La question centrale sarà la seguente: questi dubbi porteranno un altro democratico a sfidare seriamente Harris per la nomination? Sembra improbabile, perché se lo facessero verrebbero immediatamente accusati di seminare zizzania e di tradire l’eredità di Joe Biden. Harris dovrebbe fare un passo falso importante per provocare una sfida seria, anche se ciò è sempre possibile in questi momenti concitati.

Il contrattacco di Trump

I repubblicani stanno già cominciando a lanciare un feroce fuoco di fila contro Harris, con tanto di fischi misogini e razzisti. Trump non voleva che Biden si ritirasse. Stava cavalcando l’onda del dibattito del 27 giugno ed era in testa nei sondaggi, sia a livello nazionale che nella maggior parte degli Stati chiave. L’intera strategia della sua campagna elettorale si basava sul presupposto che avrebbe corso contro Biden, e ora dovrà riorganizzarsi. Ma mentre i repubblicani avrebbero potuto trarre vantaggio dal caos se Biden non avesse nominato Harris, portando a una disordinata lotta alla convention e a un candidato diverso, Trump probabilmente preferirebbe correre contro Harris piuttosto che contro un popolare governatore democratico. È chiaro che può collegare Harris all’amministrazione “fallimentare” di Biden e alle politiche che ha saputo presentare durante la campagna in modo manipolatorio, come la presunta “apertura” del confine meridionale da parte di Biden o la sua presunta tolleranza di un’inflazione “fuori controllo”. Gli americani hanno ampiamente disapprovato la presidenza di Biden – che diventerà la “presidenza Biden-Harris”, come la chiameranno ora i repubblicani. Trump e i repubblicani del Congresso attaccheranno anche Harris per aver presumibilmente nascosto la salute di Biden. Potrebbero persino tentare l’impeachment per questo motivo.

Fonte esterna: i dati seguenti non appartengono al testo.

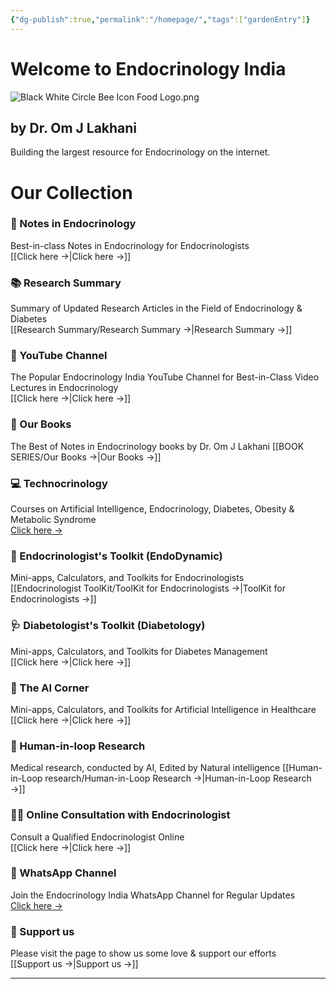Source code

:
 ```yaml
---
{"dg-publish":true,"permalink":"/homepage/","tags":["gardenEntry"]}
---
```



# Welcome to Endocrinology India

![Black White Circle Bee Icon Food Logo.png](/img/user/attachments/Black%20White%20Circle%20Bee%20Icon%20Food%20Logo.png)



## by Dr. Om J Lakhani

Building the largest resource for Endocrinology on the internet. 

# Our Collection

### 📝 Notes in Endocrinology
Best-in-class Notes in Endocrinology for Endocrinologists  
[[Click here →\|Click here →]]

### 📚 Research Summary 
Summary of Updated Research Articles in the Field of Endocrinology & Diabetes  
[[Research Summary/Research Summary →\|Research Summary →]]

### 🎥 YouTube Channel
The Popular Endocrinology India YouTube Channel for Best-in-Class Video Lectures in Endocrinology  
[[Click here →\|Click here →]]

### 📕 Our Books
The Best of Notes in Endocrinology books by Dr. Om J Lakhani
[[BOOK SERIES/Our Books →\|Our Books →]]

### 💻 Technocrinology
Courses on Artificial Intelligence, Endocrinology, Diabetes, Obesity & Metabolic Syndrome  
[Click here →](https://technocrinology.thinkific.com/)

### 🔧 Endocrinologist's Toolkit (EndoDynamic)
Mini-apps, Calculators, and Toolkits for Endocrinologists  
[[Endocrinologist ToolKit/ToolKit for Endocrinologists →\|ToolKit for Endocrinologists →]]

### 🩺 Diabetologist's Toolkit (Diabetology)
Mini-apps, Calculators, and Toolkits for Diabetes Management  
[[Click here →\|Click here →]]

### 🤖 The AI Corner
Mini-apps, Calculators, and Toolkits for Artificial Intelligence in Healthcare  
[[Click here →\|Click here →]]

### 🔁 Human-in-loop Research
Medical research, conducted by AI, Edited by Natural intelligence
[[Human-in-Loop research/Human-in-Loop Research →\|Human-in-Loop Research →]]

### 👨‍⚕️ Online Consultation with Endocrinologist
Consult a Qualified Endocrinologist Online  
[[Click here →\|Click here →]]

### 📱 WhatsApp Channel
Join the Endocrinology India WhatsApp Channel for Regular Updates  
[Click here →](https://whatsapp.com/channel/0029VaFyQnfHbFUz0LVdBO3h)

### 🤝 Support us
Please visit the page to show us some love & support our efforts   
[[Support us →\|Support us →]]


---
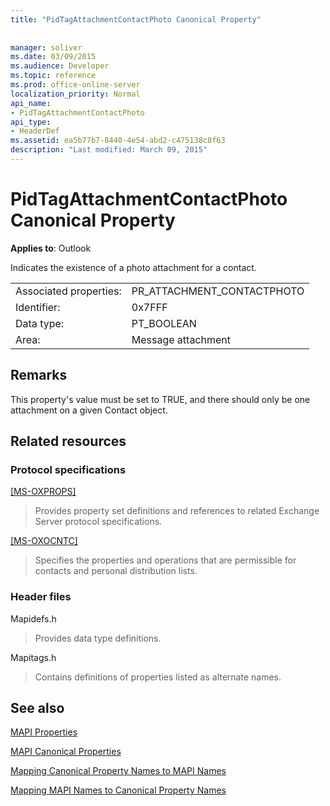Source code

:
 ```yaml
---
title: "PidTagAttachmentContactPhoto Canonical Property"
 
 
manager: soliver
ms.date: 03/09/2015
ms.audience: Developer
ms.topic: reference
ms.prod: office-online-server
localization_priority: Normal
api_name:
- PidTagAttachmentContactPhoto
api_type:
- HeaderDef
ms.assetid: ea5b77b7-8440-4e54-abd2-c475138c8f63
description: "Last modified: March 09, 2015"
---
```


# PidTagAttachmentContactPhoto Canonical Property

  
  
**Applies to**: Outlook 
  
Indicates the existence of a photo attachment for a contact.
  
|||
|:-----|:-----|
|Associated properties:  <br/> |PR_ATTACHMENT_CONTACTPHOTO  <br/> |
|Identifier:  <br/> |0x7FFF  <br/> |
|Data type:  <br/> |PT_BOOLEAN  <br/> |
|Area:  <br/> |Message attachment  <br/> |
   
## Remarks

This property's value must be set to TRUE, and there should only be one attachment on a given Contact object.
  
## Related resources

### Protocol specifications

[[MS-OXPROPS]](http://msdn.microsoft.com/library/f6ab1613-aefe-447d-a49c-18217230b148%28Office.15%29.aspx)
  
> Provides property set definitions and references to related Exchange Server protocol specifications.
    
[[MS-OXOCNTC]](http://msdn.microsoft.com/library/9b636532-9150-4836-9635-9c9b756c9ccf%28Office.15%29.aspx)
  
> Specifies the properties and operations that are permissible for contacts and personal distribution lists.
    
### Header files

Mapidefs.h
  
> Provides data type definitions.
    
Mapitags.h
  
> Contains definitions of properties listed as alternate names.
    
## See also



[MAPI Properties](mapi-properties.md)
  
[MAPI Canonical Properties](mapi-canonical-properties.md)
  
[Mapping Canonical Property Names to MAPI Names](mapping-canonical-property-names-to-mapi-names.md)
  
[Mapping MAPI Names to Canonical Property Names](mapping-mapi-names-to-canonical-property-names.md)

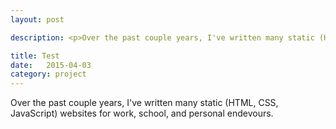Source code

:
 ```yaml
---
layout: post

description: <p>Over the past couple years, I've written many static (HTML, CSS, JavaScript) websites for work, school, and personal endevours.</p> <p>Looking back at some of these websites, I'm kind of horrified at the way I wrote markup (almost as if it was a foreign language that needed 3 lines of comments to explain what was happening... ha). Now that I've learned best practices, it's easy to say "wow, why did I do it like that?"</p>

title: Test
date:   2015-04-03
category: project
---
```


Over the past couple years, I've written many static (HTML, CSS, JavaScript) websites for work, school, and personal endevours.
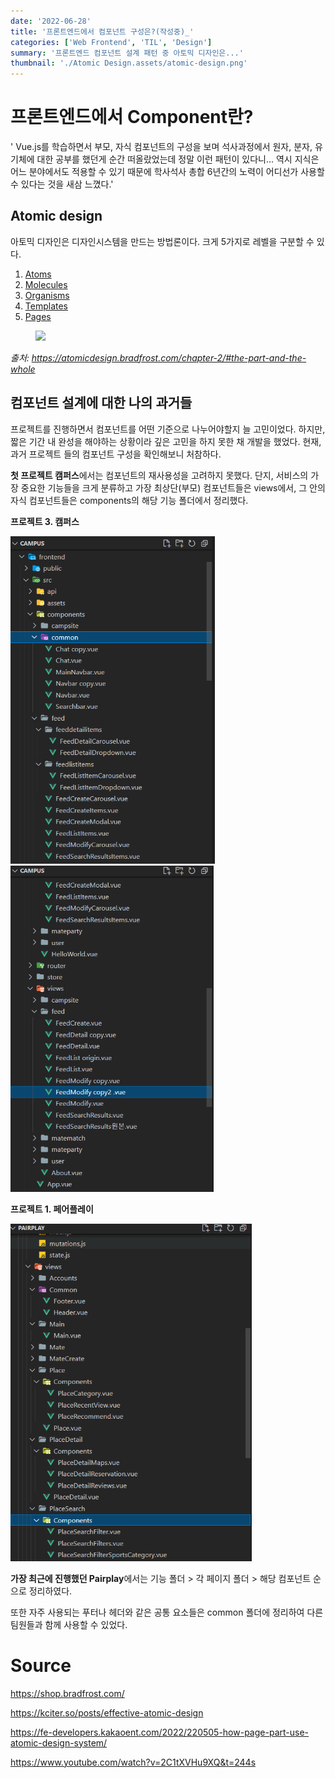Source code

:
 ```yaml
---
date: '2022-06-28'
title: '프론트엔드에서 컴포넌트 구성은?(작성중)_'
categories: ['Web Frontend', 'TIL', 'Design']
summary: '프론트엔드 컴포넌트 설계 패턴 중 아토믹 디자인은...'
thumbnail: './Atomic Design.assets/atomic-design.png'
---
```


# 프론트엔드에서 Component란?

' Vue.js를 학습하면서 부모, 자식 컴포넌트의 구성을 보며 석사과정에서 원자, 분자, 유기체에 대한 공부를 했던게 순간 떠올랐었는데 정말 이런 패턴이 있다니... 역시 지식은 어느 분야에서도 적용할 수 있기 때문에 학사석사 총합 6년간의 노력이 어디선가 사용할 수 있다는 것을 새삼 느꼈다.'

## Atomic design

아토믹 디자인은 디자인시스템을 만드는 방법론이다. 크게 5가지로 레벨을 구분할 수 있다.

1. [Atoms](https://bradfrost.com/blog/post/atomic-web-design/#atoms)
2. [Molecules](https://bradfrost.com/blog/post/atomic-web-design/#molecules)
3. [Organisms](https://bradfrost.com/blog/post/atomic-web-design/#organisms)
4. [Templates](https://bradfrost.com/blog/post/atomic-web-design/#templates)
5. [Pages](https://bradfrost.com/blog/post/atomic-web-design/#pages)

<figure>
    <img src="https://atomicdesign.bradfrost.com/images/content/instagram-atomic.png" style="max-width:100%; margin: 0 auto;"></img>
</figure>
<address><em>출처</em>: <a href="https://atomicdesign.bradfrost.com/chapter-2/#the-part-and-the-whole"> https://atomicdesign.bradfrost.com/chapter-2/#the-part-and-the-whole </a> </address>

## 컴포넌트 설계에 대한 나의 과거들

프로젝트를 진행하면서 컴포넌트를 어떤 기준으로 나누어야할지 늘 고민이었다. 하지만, 짧은 기간 내 완성을 해야하는 상황이라 깊은 고민을 하지 못한 채 개발을 했었다. 현재, 과거 프로젝트 들의 컴포넌트 구성을 확인해보니 처참하다.

**첫 프로젝트 캠퍼스**에서는 컴포넌트의 재사용성을 고려하지 못했다. 단지, 서비스의 가장 중요한 기능들을 크게 분류하고 가장 최상단(부모) 컴포넌트들은 views에서, 그 안의 자식 컴포넌트들은 components의 해당 기능 폴더에서 정리했다.

**프로젝트 3. 캠퍼스**

<img src="./Atomic Design.assets/image-20220628163235711.png" alt="image-20220628163235711" style="zoom: 67%; margin: 0 auto;" /><img src="./Atomic Design.assets/image-20220628163305027.png" alt="image-20220628163305027" style="zoom:67%; margin:0 auto;" />

**프로젝트 1. 페어플레이**

<img src="./Atomic Design.assets/image-20220628163845007.png" alt="image-20220628163845007" style="zoom:67%;" />

**가장 최근에 진행했던 Pairplay**에서는 기능 폴더 > 각 페이지 폴더 > 해당 컴포넌트 순으로 정리하였다.

또한 자주 사용되는 푸터나 헤더와 같은 공통 요소들은 common 폴더에 정리하여 다른 팀원들과 함께 사용할 수 있었다.

# Source

https://shop.bradfrost.com/

https://kciter.so/posts/effective-atomic-design

https://fe-developers.kakaoent.com/2022/220505-how-page-part-use-atomic-design-system/

https://www.youtube.com/watch?v=2C1tXVHu9XQ&t=244s

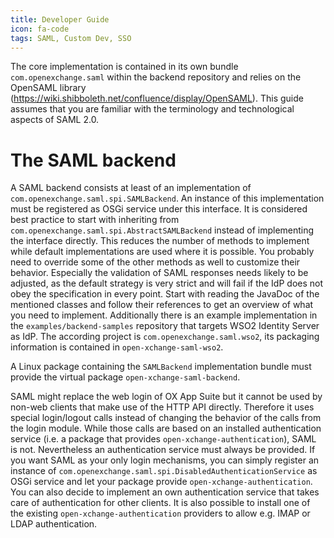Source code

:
 ```yaml
---
title: Developer Guide
icon: fa-code
tags: SAML, Custom Dev, SSO
---
```


<!-- Change to 'fa-dev' icon once we are on FontAwesome 5.x -->

The core implementation is contained in its own bundle `com.openexchange.saml` within the backend repository and relies on the OpenSAML library (https://wiki.shibboleth.net/confluence/display/OpenSAML). This guide assumes that you are familiar with the terminology and technological aspects of SAML 2.0.


# The SAML backend

A SAML backend consists at least of an implementation of `com.openexchange.saml.spi.SAMLBackend`. An instance of this implementation must be registered as OSGi service under this interface. It is considered best practice to start with inheriting from `com.openexchange.saml.spi.AbstractSAMLBackend` instead of implementing the interface directly. This reduces the number of methods to implement while default implementations are used where it is possible. You probably need to override some of the other methods as well to customize their behavior. Especially the validation of SAML responses needs likely to be adjusted, as the default strategy is very strict and will fail if the IdP does not obey the specification in every point. Start with reading the JavaDoc of the mentioned classes and follow their references to get an overview of what you need to implement. Additionally there is an example implementation in the 
`examples/backend-samples` repository that targets WSO2 Identity Server as IdP. The according project is `com.openexchange.saml.wso2`, its packaging information is contained in 
`open-xchange-saml-wso2`.

A Linux package containing the `SAMLBackend` implementation bundle must provide the virtual package `open-xchange-saml-backend`.

SAML might replace the web login of OX App Suite but it cannot be used by non-web clients that make use of the HTTP API directly. Therefore it uses special login/logout calls instead of changing the behavior of the calls from the login module. While those calls are based on an installed authentication service (i.e. a package that provides `open-xchange-authentication`), SAML is not. Nevertheless an authentication service must always be provided. If you want SAML as your only login mechanisms, you can simply register an instance of 
`com.openexchange.saml.spi.DisabledAuthenticationService` as OSGi service and let your package provide `open-xchange-authentication`. You can also decide to implement an own authentication service that takes care of authentication for other clients. It is also possible to install one of the existing `open-xchange-authentication` providers to allow e.g. IMAP or LDAP authentication.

Possiamo anche aspettarci che i membri del partito repubblicano inizino a far circolare false affermazioni sull’idoneità di Harris alla presidenza, come proposto per la prima volta nel 2020 dall’avvocato di Trump John Eastman, che è stato incriminato e rischia la radiazione per il suo ruolo nell’insurrezione del 6 gennaio. La Costituzione degli Stati Uniti limita l’accesso alla presidenza ai cittadini “nati naturali”, generalmente interpretati come persone nate negli Stati Uniti, come la signora Harris. Ma nessuno dei suoi genitori era cittadino statunitense all’epoca (il padre era giamaicano, la madre indiana), e Eastman ha sostenuto in modo discutibile che non avrebbe dovuto acquisire automaticamente la cittadinanza statunitense per questo motivo. Qualsiasi sfida legale alla sua eleggibilità è destinata a fallire in tribunale – anche se, viste le recenti e scandalose sentenze della Corte Suprema a favore di Donald Trump, chi può dirlo? 

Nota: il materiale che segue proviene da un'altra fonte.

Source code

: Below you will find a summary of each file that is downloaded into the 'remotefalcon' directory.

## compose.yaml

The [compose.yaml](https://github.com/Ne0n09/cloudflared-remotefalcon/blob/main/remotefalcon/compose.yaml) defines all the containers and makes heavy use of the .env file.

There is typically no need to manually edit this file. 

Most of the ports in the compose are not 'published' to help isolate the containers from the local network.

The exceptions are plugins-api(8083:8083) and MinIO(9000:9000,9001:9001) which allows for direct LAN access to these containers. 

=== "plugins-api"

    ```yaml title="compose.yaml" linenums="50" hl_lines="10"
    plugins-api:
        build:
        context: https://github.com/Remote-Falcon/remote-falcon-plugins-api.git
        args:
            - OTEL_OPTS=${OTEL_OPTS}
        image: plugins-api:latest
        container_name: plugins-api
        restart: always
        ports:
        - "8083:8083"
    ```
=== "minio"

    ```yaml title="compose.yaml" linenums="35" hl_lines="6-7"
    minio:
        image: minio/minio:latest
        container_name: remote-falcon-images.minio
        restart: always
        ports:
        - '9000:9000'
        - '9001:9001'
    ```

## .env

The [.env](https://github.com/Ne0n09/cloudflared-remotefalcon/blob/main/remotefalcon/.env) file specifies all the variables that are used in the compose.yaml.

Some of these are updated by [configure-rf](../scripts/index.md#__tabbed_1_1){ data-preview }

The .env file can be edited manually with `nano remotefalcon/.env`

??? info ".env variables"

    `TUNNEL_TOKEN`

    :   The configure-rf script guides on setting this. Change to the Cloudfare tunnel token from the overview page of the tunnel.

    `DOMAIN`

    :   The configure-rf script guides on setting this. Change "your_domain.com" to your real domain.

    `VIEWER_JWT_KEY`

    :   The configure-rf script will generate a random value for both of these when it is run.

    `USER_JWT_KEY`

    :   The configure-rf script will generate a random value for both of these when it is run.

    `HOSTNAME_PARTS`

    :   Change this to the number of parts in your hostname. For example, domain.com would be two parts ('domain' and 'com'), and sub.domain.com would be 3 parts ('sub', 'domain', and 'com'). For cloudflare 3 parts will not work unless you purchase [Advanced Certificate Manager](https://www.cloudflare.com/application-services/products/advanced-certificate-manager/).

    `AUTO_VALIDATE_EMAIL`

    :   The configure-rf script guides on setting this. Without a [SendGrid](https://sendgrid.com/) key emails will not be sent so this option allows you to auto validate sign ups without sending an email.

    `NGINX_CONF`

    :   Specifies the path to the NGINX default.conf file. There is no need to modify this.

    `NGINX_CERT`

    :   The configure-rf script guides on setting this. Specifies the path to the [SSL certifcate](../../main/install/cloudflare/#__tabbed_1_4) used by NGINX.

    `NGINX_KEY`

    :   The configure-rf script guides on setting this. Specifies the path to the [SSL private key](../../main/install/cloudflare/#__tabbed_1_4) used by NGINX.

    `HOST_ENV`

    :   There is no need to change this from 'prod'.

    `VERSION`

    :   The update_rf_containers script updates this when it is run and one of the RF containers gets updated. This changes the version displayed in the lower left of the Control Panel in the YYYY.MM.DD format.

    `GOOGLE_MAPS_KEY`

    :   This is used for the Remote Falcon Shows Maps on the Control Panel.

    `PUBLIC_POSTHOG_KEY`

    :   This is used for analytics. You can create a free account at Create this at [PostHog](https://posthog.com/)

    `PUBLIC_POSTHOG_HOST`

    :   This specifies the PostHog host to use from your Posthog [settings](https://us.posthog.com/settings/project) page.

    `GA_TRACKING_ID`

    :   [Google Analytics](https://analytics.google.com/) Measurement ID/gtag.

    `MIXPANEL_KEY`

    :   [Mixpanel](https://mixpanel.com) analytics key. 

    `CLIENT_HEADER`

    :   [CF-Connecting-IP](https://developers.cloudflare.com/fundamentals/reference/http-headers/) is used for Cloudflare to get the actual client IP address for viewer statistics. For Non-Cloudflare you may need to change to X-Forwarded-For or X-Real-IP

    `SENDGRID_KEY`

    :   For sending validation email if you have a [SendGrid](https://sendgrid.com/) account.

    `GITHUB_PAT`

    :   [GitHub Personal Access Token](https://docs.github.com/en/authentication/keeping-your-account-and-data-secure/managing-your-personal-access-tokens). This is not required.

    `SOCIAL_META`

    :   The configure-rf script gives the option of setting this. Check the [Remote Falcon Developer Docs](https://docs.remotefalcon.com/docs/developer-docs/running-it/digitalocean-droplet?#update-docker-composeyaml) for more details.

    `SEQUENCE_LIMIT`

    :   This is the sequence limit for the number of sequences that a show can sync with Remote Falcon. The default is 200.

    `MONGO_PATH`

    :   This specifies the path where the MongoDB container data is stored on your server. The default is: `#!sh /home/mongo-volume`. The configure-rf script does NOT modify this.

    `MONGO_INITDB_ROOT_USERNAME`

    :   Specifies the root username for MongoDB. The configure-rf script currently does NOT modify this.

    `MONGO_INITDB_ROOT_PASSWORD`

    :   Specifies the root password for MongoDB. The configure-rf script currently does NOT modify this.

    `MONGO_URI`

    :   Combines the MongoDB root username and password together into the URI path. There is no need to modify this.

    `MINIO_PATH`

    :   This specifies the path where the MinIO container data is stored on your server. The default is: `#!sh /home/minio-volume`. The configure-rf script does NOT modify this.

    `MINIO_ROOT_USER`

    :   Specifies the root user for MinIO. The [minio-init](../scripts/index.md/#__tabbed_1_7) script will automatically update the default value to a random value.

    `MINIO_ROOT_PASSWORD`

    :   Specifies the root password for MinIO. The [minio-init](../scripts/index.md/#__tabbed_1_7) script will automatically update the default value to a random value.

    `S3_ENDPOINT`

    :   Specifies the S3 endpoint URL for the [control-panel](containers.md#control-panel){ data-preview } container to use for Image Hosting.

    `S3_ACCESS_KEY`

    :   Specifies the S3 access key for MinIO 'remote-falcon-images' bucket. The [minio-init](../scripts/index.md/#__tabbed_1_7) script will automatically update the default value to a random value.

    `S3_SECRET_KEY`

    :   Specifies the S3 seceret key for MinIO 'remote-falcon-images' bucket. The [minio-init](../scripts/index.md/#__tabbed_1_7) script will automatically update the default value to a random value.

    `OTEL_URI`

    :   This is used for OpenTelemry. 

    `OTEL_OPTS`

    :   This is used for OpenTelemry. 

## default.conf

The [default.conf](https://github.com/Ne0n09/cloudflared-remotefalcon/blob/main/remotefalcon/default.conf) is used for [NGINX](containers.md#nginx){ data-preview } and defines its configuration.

Ma la squalifica legale di un candidato non è l’obiettivo principale di queste polemiche fabbricate dai birther, come quelle sulla nascita di Barack Obama, che hanno contribuito a portare Donald Trump alla ribalta politica. L’obiettivo più immediato è quello di evidenziare le presunte qualità estranee e antiamericane di questa persona. Un partito i cui membri più estremisti stanno già attaccando il proprio candidato alla vicepresidenza, JD Vance, per aver sposato una donna sikh, non si farà scrupoli a fare di peggio a Kamala Harris su questo punto.

Queste sono tre previsioni e ne aggiungo un’altra: qualunque cosa accada, allacciate le cinture di sicurezza e assicuratevi che gli schienali e i tavolini siano in posizione verticale e bloccati. I prossimi mesi saranno molto movimentati.